Charlie, this makes me think of one of my very favorite "comfort" foods, which is Vegetable Soup made from homemade beef stock -- nothing else like it in the world, IMO.
Roast the bones, as mudbug suggested, with or without vegetables (I omit). Then dump the bones into a large stockpot, add enough water to cover, then add that same amount again. Then slowly simmer all day long, even overnight if you wish. Voila! Beef stock! And with a flavor that cannot be compared.
The stock can be used in almost limitless fashion...in anything that calls for beef bullion or stock. As I said, my favorite soup utilizes beef stock, plus any vegetable I have on hand: beans, corn, peas, broccoli, asparagus, onions -- nothing is sacrosanct! Season with salt and pepper to taste, make a big pan of corn bread....and stand aside so that I don't knock you over getting to the stuff!

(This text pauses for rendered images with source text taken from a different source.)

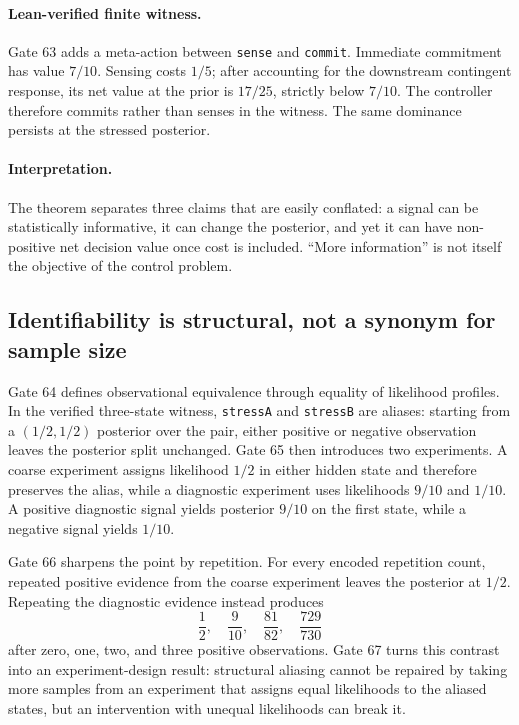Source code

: \paragraph{Lean-verified finite witness.}
Gate 63 adds a meta-action between \texttt{sense} and \texttt{commit}. Immediate commitment has value $7/10$. Sensing costs $1/5$; after accounting for the downstream contingent response, its net value at the prior is $17/25$, strictly below $7/10$. The controller therefore commits rather than senses in the witness. The same dominance persists at the stressed posterior.

\paragraph{Interpretation.}
The theorem separates three claims that are easily conflated: a signal can be statistically informative, it can change the posterior, and yet it can have non-positive net decision value once cost is included. ``More information'' is not itself the objective of the control problem.

\subsection{Identifiability is structural, not a synonym for sample size}

Gate 64 defines observational equivalence through equality of likelihood profiles. In the verified three-state witness, \texttt{stressA} and \texttt{stressB} are aliases: starting from a $(1/2,1/2)$ posterior over the pair, either positive or negative observation leaves the posterior split unchanged. Gate 65 then introduces two experiments. A coarse experiment assigns likelihood $1/2$ in either hidden state and therefore preserves the alias, while a diagnostic experiment uses likelihoods $9/10$ and $1/10$. A positive diagnostic signal yields posterior $9/10$ on the first state, while a negative signal yields $1/10$.

Gate 66 sharpens the point by repetition. For every encoded repetition count, repeated positive evidence from the coarse experiment leaves the posterior at $1/2$. Repeating the diagnostic evidence instead produces
\[
\frac12,
\quad \frac9{10},
\quad \frac{81}{82},
\quad \frac{729}{730}
\]
after zero, one, two, and three positive observations. Gate 67 turns this contrast into an experiment-design result: structural aliasing cannot be repaired by taking more samples from an experiment that assigns equal likelihoods to the aliased states, but an intervention with unequal likelihoods can break it.

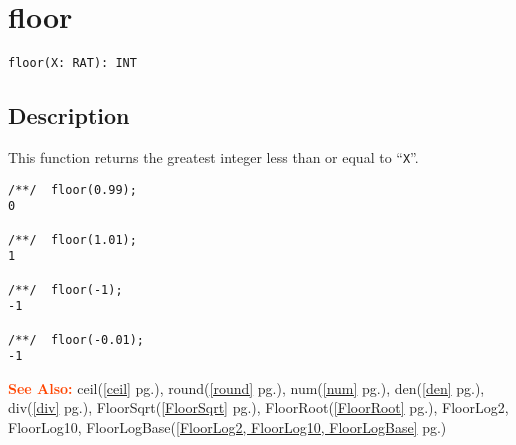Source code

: \documentclass[a4paper]{mybook}
\newenvironment{command}{}{} %
\newcommand\SeeAlso{\par\textcolor{OrangeRed}{\textbf{\large See Also: }}}
\begin{document}
\section{floor}
\label{floor}
\begin{command} %


\begin{Verbatim}[label=syntax, rulecolor=\color{MidnightBlue},
frame=single]
floor(X: RAT): INT
\end{Verbatim}


\subsection*{Description}

This function returns the greatest integer less than or equal to ``\verb&X&''.
\begin{Verbatim}[label=example, rulecolor=\color{PineGreen}, frame=single]
/**/  floor(0.99);
0

/**/  floor(1.01);
1

/**/  floor(-1);
-1

/**/  floor(-0.01);
-1
\end{Verbatim}


\SeeAlso %
  ceil(\ref{ceil} pg.\pageref{ceil}), 
    round(\ref{round} pg.\pageref{round}), 
    num(\ref{num} pg.\pageref{num}), 
    den(\ref{den} pg.\pageref{den}), 
    div(\ref{div} pg.\pageref{div}), 
    FloorSqrt(\ref{FloorSqrt} pg.\pageref{FloorSqrt}), 
    FloorRoot(\ref{FloorRoot} pg.\pageref{FloorRoot}), 
    FloorLog2, FloorLog10, FloorLogBase(\ref{FloorLog2, FloorLog10, FloorLogBase} pg.\pageref{FloorLog2, FloorLog10, FloorLogBase})
\end{command} %
\end{document}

Seeing the topic of leftovers reminds me of my grandfather's homemade soup. Every day for lunch he would make and serve "Qui n Sabi" soup. It means "Who knows?" because his soups were full of leftovers and he added some seasonings. He made roasts frequently - at least once a week. His soups always featured homemade stock. Always homemade and full of leftovers and always delicious!!
As for me and how I use leftovers... Yes, sometimes I put something into a pot for soup to which I sometimes add beans (either canned or soaked and cooked) but I use stock from a can ninety percent of the time. Fried rice is often a possibility for using leftovers.